WORK REQUIRED.
In the entries that follow, say how many lines contain the string "already". Give no other words.

Rendered images with source text.

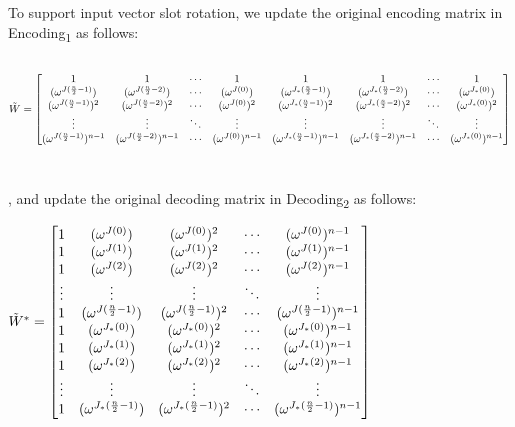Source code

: \begin{tcolorbox}[title={\textbf{\tboxlabel{\ref*{subsec:bfv-rotation}} BFV's Homomorphic Rotation of Input Vector Slots}}]

To support input vector slot rotation, we update the original encoding matrix in \textsf{Encoding\textsubscript{1}} as follows: 

$ $

{\footnotesize{\noindent $\tilde{W} = \begin{bmatrix}
1 & 1 & \cdots & 1 & 1 & 1 & \cdots & 1\\
(\omega^{J(\frac{n}{2} - 1)}) & (\omega^{J(\frac{n}{2} - 2)}) & \cdots & (\omega^{J(0)}) & (\omega^{J_*(\frac{n}{2} - 1)}) & (\omega^{J_*(\frac{n}{2} - 2)}) & \cdots & (\omega^{J_*(0)})\\
(\omega^{J(\frac{n}{2} - 1)})^2 & (\omega^{J(\frac{n}{2} - 2)})^2 & \cdots & (\omega^{J(0)})^2 & (\omega^{J_*(\frac{n}{2} - 1)})^2 & (\omega^{J_*(\frac{n}{2} - 2)})^2 & \cdots & (\omega^{J_*(0)})^2 \\
\vdots & \vdots & \ddots & \vdots & \vdots & \vdots & \ddots & \vdots \\
(\omega^{J(\frac{n}{2} - 1)})^{n-1} & (\omega^{J(\frac{n}{2} - 2)})^{n-1} & \cdots & (\omega^{J(0)})^{n-1} & (\omega^{J_*(\frac{n}{2} - 1)})^{n-1} & (\omega^{J_*(\frac{n}{2} - 2)})^{n-1} & \cdots  & (\omega^{J_*(0)})^{n-1}
\end{bmatrix}$}}

$ $

$ $


, and update the original decoding matrix in \textsf{Decoding\textsubscript{2}} as follows:

$\tilde{W}^* = \begin{bmatrix}
1 & (\omega^{J(0)}) & (\omega^{J(0)})^2 & \cdots & (\omega^{J(0)})^{n-1}\\
1 & (\omega^{J(1)}) & (\omega^{J(1)})^2 & \cdots & (\omega^{J(1)})^{n-1}\\
1 & (\omega^{J(2)}) & (\omega^{J(2)})^2 & \cdots & (\omega^{J(2)})^{n-1}\\
\vdots & \vdots & \vdots & \ddots & \vdots \\
1 & (\omega^{J(\frac{n}{2}-1)}) & (\omega^{J(\frac{n}{2}-1)})^2 & \cdots & (\omega^{J(\frac{n}{2}-1)})^{n-1}\\
1 & (\omega^{J_*(0)}) & (\omega^{J_*(0)})^2 & \cdots & (\omega^{J_*(0)})^{n-1}\\
1 & (\omega^{J_*(1)}) & (\omega^{J_*(1)})^2 & \cdots & (\omega^{J_*(1)})^{n-1}\\
1 & (\omega^{J_*(2)}) & (\omega^{J_*(2)})^2 & \cdots & (\omega^{J_*(2)})^{n-1}\\
\vdots & \vdots & \vdots & \ddots & \vdots \\
1 & (\omega^{J_*(\frac{n}{2}-1)}) & (\omega^{J_*(\frac{n}{2}-1)})^2 & \cdots & (\omega^{J_*(\frac{n}{2}-1)})^{n-1}\\
\end{bmatrix}$


\end{tcolorbox}
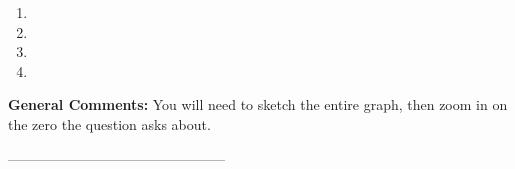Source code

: \documentclass{extbook}[14pt]
\begin{document}
\begin{enumerate}[label=\Alph*.] 
\item   
\item   
\item   
\item   
\end{enumerate} 
 
\textbf{General Comments:} You will need to sketch the entire graph, then zoom in on the zero the question asks about.

-----------------------------------------------
\end{document}
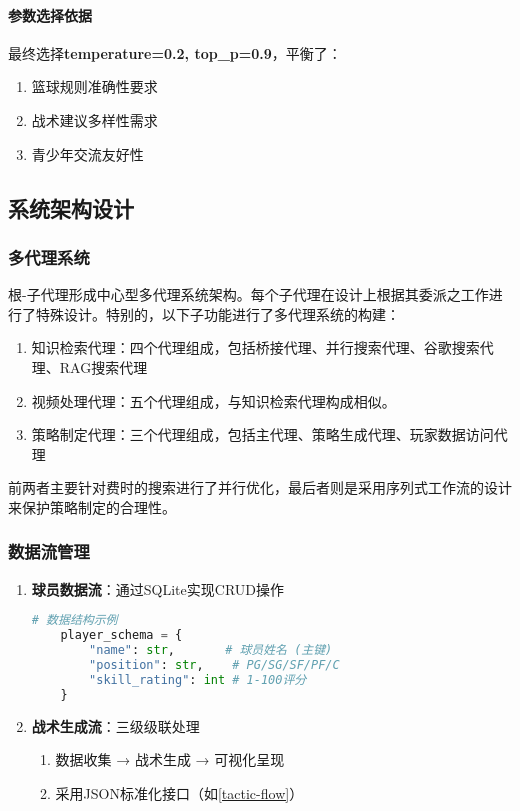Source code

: \documentclass{article}
\theoremstyle{plain}
\theoremstyle{definition}
\theoremstyle{remark}
\begin{document}
\paragraph{参数选择依据}
最终选择\textbf{temperature=0.2, top\_p=0.9}，平衡了：
\begin{enumerate}
\item 篮球规则准确性要求
\item 战术建议多样性需求
\item 青少年交流友好性
\end{enumerate}


\subsection{系统架构设计}

\subsubsection{多代理系统}
根-子代理形成中心型多代理系统架构。每个子代理在设计上根据其委派之工作进行了特殊设计。特别的，以下子功能进行了多代理系统的构建：
\begin{enumerate}
    \item 知识检索代理：四个代理组成，包括桥接代理、并行搜索代理、谷歌搜索代理、RAG搜索代理
    \item 视频处理代理：五个代理组成，与知识检索代理构成相似。
    \item 策略制定代理：三个代理组成，包括主代理、策略生成代理、玩家数据访问代理
\end{enumerate}

前两者主要针对费时的搜索进行了并行优化，最后者则是采用序列式工作流的设计来保护策略制定的合理性。


\subsubsection{数据流管理}
\begin{enumerate}
    \item \textbf{球员数据流}：通过SQLite实现CRUD操作
    \begin{lstlisting}[language=Python]
    # 数据结构示例
    player_schema = {
        "name": str,       # 球员姓名 (主键)
        "position": str,    # PG/SG/SF/PF/C
        "skill_rating": int # 1-100评分
    }
    \end{lstlisting}
    
    \item \textbf{战术生成流}：三级级联处理
    \begin{enumerate}
        \item 数据收集 → 战术生成 → 可视化呈现
        \item 采用JSON标准化接口（如\cref{tactic-flow}）
    \end{enumerate}
\end{enumerate}
\end{document}
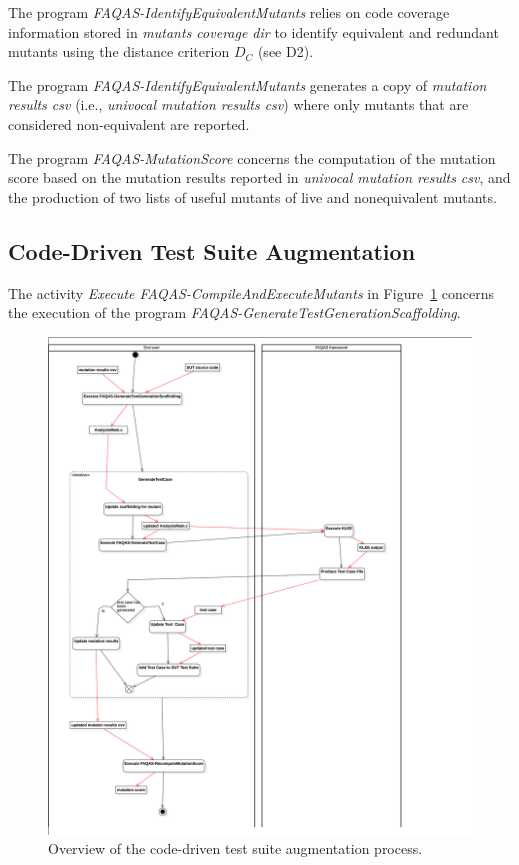 The program \emph{FAQAS-IdentifyEquivalentMutants} relies on code coverage information stored in \emph{mutants coverage dir} to identify equivalent and redundant mutants using the distance criterion $D_C$ (see D2).

The program \emph{FAQAS-IdentifyEquivalentMutants} generates a copy of \emph{mutation results csv} (i.e., \emph{univocal mutation results csv}) where only mutants that are considered non-equivalent are reported.

The program \emph{FAQAS-MutationScore} concerns the computation of the mutation score based on the mutation results reported in \emph{univocal mutation results csv}, and the production of two lists of useful mutants of live and nonequivalent mutants.


\subsection{Code-Driven Test Suite Augmentation}

The activity \emph{Execute FAQAS-CompileAndExecuteMutants} in Figure~\ref{fig:process:codeDriven:augmentation} concerns the execution of the program \emph{FAQAS-GenerateTestGenerationScaffolding}.

\begin{figure}[h]
  \centering
	\includegraphics[width=\textwidth]{images/png/Activity1!CodeDrivenTestSuiteAugmentation_2.png}
      \caption{Overview of the code-driven test suite augmentation process.}
      \label{fig:process:codeDriven:augmentation}
\end{figure}

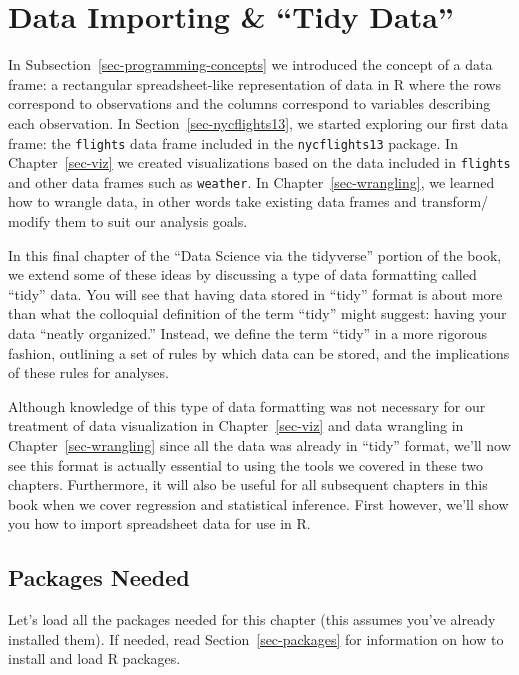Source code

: \documentclass[
  letterpaper,
  DIV=11,
  numbers=noendperiod]{scrreprt}
\theoremstyle{definition}
\theoremstyle{remark}
\begin{document}
\hypertarget{sec-tidy}{%
\chapter{Data Importing \& ``Tidy Data''}\label{sec-tidy}}

In Subsection~\ref{sec-programming-concepts} we introduced the concept
of a data frame: a rectangular spreadsheet-like representation of data
in R where the rows correspond to observations and the columns
correspond to variables describing each observation. In
Section~\ref{sec-nycflights13}, we started exploring our first data
frame: the \texttt{flights} data frame included in the
\texttt{nycflights13} package. In Chapter~\ref{sec-viz} we created
visualizations based on the data included in \texttt{flights} and other
data frames such as \texttt{weather}. In Chapter~\ref{sec-wrangling}, we
learned how to wrangle data, in other words take existing data frames
and transform/ modify them to suit our analysis goals.

In this final chapter of the ``Data Science via the tidyverse'' portion
of the book, we extend some of these ideas by discussing a type of data
formatting called ``tidy'' data. You will see that having data stored in
``tidy'' format is about more than what the colloquial definition of the
term ``tidy'' might suggest: having your data ``neatly organized.''
Instead, we define the term ``tidy'' in a more rigorous fashion,
outlining a set of rules by which data can be stored, and the
implications of these rules for analyses.

Although knowledge of this type of data formatting was not necessary for
our treatment of data visualization in Chapter~\ref{sec-viz} and data
wrangling in Chapter~\ref{sec-wrangling} since all the data was already
in ``tidy'' format, we'll now see this format is actually essential to
using the tools we covered in these two chapters. Furthermore, it will
also be useful for all subsequent chapters in this book when we cover
regression and statistical inference. First however, we'll show you how
to import spreadsheet data for use in R.

\hypertarget{packages-needed-2}{%
\section*{Packages Needed}\label{packages-needed-2}}

Let's load all the packages needed for this chapter (this assumes you've
already installed them). If needed, read Section~\ref{sec-packages} for
information on how to install and load R packages.
\end{document}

SOLVED PROBLEM.
2